But movies are not just words; they make their arguments visually as well.  Planet has horrific scenes of mining and logging, as well as speeded up, frenzied shots of manufacturing, warehousing and shipping.  It ends with heartbreaking footage of doomed orangutans amid a wasteland of deforestation.  The message is clear: human use of nature is a travesty, and any activity that imposes a cost on Mother Earth is immoral.

There are two fundamental problems with this worldview.  The first is that it is based on the mistaken idea that all economic value derives from the despoliation of nature, the second that it can’t be implemented by a viable program.  Let’s look at each.

While Gibbs is the director and narrator of the film, its guru is one Ozzie Zehner, not only interviewed on camera as an expert but also, remarkably, its producer as well.  Zehner is the author of a book entitled Green Illusions, and he has drunk deeply from the de-growth Kool Aid.  In an article he wrote a year after his book, he announces

The cost of manufactured goods ultimately boils down to two things: natural resource extraction, and profit. Extraction is largely based on fossil-fuel inputs. Profit, in this broad stroke, is essentially a promise to extract more in the future. Generally speaking, if a supposedly green machine costs more than its conventional rival, then more resources had to be claimed to make it possible.

There it is, quite directly: economic value equals resource use.  Truly, this can only be called an anti-labor theory of value.  If I see two chairs in a store, one for $60 and the other for $600, the second has to consume about ten times the resources of the first—as if human skill, knowledge and care have nothing to do with it.  Crazy, but that’s what you have to believe if you think that the only way to reduce our burden on nature is to de-grow consumption.  (The alternative, of course, is to replace the degradation of the natural world by an expansion of the application of human skill, knowledge and care.)
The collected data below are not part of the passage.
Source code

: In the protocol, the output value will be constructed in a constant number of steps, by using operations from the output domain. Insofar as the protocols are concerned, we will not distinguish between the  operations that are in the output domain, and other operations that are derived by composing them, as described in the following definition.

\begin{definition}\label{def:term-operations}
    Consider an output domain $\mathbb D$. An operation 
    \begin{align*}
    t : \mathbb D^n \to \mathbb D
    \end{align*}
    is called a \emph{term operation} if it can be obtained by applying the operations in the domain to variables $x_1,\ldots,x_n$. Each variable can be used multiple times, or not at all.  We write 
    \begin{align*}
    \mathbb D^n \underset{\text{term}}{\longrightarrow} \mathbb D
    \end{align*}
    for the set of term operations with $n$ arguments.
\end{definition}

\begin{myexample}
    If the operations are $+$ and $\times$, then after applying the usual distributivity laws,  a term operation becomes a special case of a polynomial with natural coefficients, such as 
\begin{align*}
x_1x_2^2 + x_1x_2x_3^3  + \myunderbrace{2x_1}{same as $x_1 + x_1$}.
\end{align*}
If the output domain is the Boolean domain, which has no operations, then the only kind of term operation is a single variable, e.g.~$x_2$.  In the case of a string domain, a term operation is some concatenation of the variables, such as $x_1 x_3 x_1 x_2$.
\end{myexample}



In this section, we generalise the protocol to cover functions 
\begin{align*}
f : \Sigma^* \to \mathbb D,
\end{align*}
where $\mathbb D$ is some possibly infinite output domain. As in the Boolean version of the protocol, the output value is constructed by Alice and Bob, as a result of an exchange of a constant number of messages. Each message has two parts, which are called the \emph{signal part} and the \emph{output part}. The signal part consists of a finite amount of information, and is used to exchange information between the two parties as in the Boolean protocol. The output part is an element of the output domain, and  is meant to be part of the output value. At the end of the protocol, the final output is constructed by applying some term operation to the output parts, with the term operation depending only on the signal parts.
Meanwhile, the attack on renewable energy, anti-factual as it is, is of a piece with this deep-seated hostility to “industrial civilization”.  If economic production is the enemy, then how can green energy technologies, which embody this production in themselves and allow us to continue consuming energy-using products, be OK?  There has to be something wrong with them, and mere evidence can’t be allowed to get in the way.  Imagine trying to make a movie along the general lines of Planet without these attacks on wind and solar installations.  Can’t be done.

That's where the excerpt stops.